--- START ---

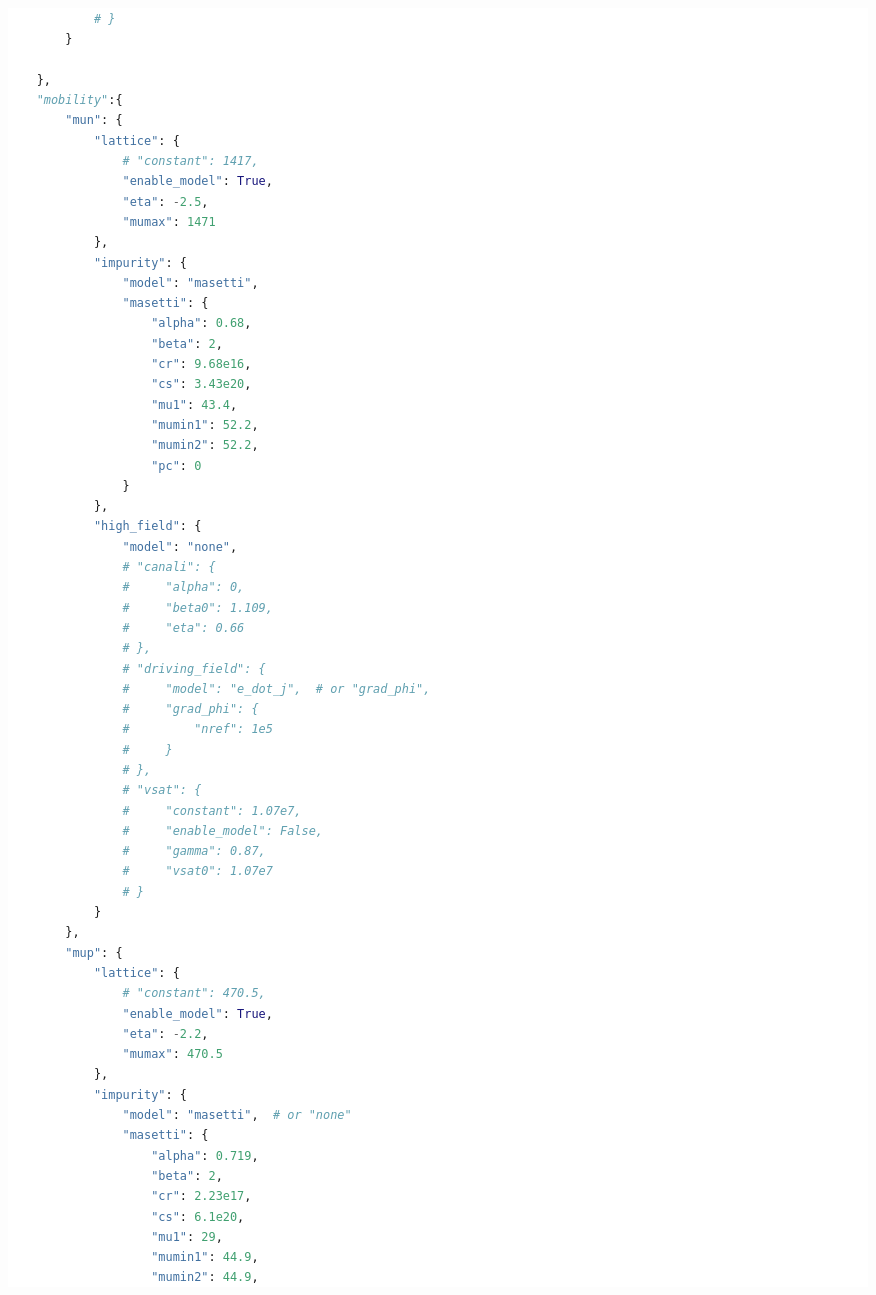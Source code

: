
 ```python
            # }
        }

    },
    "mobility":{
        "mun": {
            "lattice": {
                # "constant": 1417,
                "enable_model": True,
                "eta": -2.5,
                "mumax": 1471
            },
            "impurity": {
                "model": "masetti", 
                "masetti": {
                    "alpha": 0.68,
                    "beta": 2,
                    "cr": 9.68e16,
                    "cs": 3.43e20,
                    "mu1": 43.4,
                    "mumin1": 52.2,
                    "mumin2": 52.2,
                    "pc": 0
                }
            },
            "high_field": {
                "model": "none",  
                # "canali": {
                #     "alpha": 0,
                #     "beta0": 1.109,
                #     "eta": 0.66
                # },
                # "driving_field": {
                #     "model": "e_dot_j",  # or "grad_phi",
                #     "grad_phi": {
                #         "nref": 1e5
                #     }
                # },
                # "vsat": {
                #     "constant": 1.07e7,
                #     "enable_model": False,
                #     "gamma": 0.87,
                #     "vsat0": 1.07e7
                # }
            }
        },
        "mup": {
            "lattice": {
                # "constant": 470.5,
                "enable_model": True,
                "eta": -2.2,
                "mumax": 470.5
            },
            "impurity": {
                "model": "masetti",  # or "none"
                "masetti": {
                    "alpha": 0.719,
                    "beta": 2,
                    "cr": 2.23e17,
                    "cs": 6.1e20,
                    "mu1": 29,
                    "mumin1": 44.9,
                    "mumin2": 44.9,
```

--- END ---
--- START ---

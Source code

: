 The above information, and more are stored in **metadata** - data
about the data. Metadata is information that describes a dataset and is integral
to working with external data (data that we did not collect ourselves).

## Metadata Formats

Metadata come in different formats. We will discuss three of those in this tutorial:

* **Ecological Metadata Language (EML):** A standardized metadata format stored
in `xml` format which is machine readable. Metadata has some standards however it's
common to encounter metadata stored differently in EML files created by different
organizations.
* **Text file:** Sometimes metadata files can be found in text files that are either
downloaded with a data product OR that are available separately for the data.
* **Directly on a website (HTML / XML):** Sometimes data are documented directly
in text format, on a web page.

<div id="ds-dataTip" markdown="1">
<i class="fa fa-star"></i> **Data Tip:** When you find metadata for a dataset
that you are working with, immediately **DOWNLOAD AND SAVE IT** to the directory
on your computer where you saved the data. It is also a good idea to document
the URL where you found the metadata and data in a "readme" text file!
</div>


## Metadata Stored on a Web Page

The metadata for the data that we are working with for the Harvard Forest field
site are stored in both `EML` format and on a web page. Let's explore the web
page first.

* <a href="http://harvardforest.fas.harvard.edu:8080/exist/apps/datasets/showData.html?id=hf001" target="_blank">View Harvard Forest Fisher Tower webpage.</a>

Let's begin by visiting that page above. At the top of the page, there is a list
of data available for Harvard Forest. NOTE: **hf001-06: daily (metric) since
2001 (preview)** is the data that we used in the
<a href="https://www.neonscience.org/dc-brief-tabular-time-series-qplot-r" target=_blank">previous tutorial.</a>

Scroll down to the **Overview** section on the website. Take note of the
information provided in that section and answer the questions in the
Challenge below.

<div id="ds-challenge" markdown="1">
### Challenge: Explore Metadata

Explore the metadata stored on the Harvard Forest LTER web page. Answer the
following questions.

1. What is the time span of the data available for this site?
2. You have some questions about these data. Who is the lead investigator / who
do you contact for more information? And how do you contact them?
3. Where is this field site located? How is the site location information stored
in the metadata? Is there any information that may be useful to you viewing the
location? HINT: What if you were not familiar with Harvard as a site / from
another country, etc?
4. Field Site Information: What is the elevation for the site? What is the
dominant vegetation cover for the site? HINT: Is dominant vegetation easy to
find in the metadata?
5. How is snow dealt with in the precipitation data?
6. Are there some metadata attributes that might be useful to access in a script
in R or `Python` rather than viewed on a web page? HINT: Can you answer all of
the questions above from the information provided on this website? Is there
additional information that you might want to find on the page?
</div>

--- END ---
--- START ---

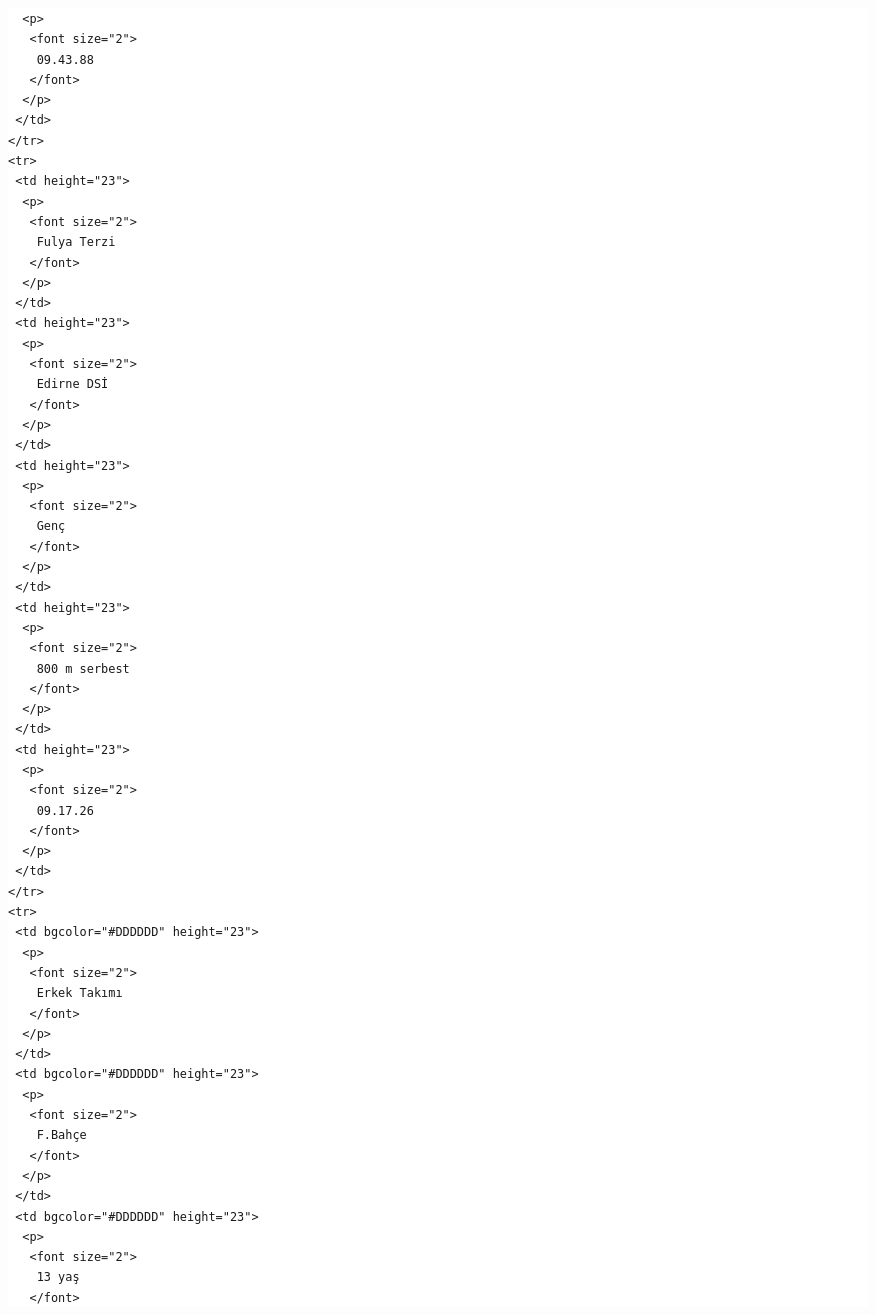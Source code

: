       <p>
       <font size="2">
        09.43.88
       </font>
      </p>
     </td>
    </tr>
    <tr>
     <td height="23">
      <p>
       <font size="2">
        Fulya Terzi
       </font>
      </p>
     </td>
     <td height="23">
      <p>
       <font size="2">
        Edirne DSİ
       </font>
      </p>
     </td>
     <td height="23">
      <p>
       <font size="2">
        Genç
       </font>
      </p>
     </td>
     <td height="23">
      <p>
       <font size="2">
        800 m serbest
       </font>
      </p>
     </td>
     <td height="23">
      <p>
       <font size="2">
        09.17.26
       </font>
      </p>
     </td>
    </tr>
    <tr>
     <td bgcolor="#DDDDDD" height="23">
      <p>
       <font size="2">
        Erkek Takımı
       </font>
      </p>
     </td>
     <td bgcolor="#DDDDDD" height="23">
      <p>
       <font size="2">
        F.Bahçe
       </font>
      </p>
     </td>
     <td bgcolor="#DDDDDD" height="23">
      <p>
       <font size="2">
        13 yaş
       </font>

--- END ---

The answer should be one number: how many lines in the data contain the word "this".

4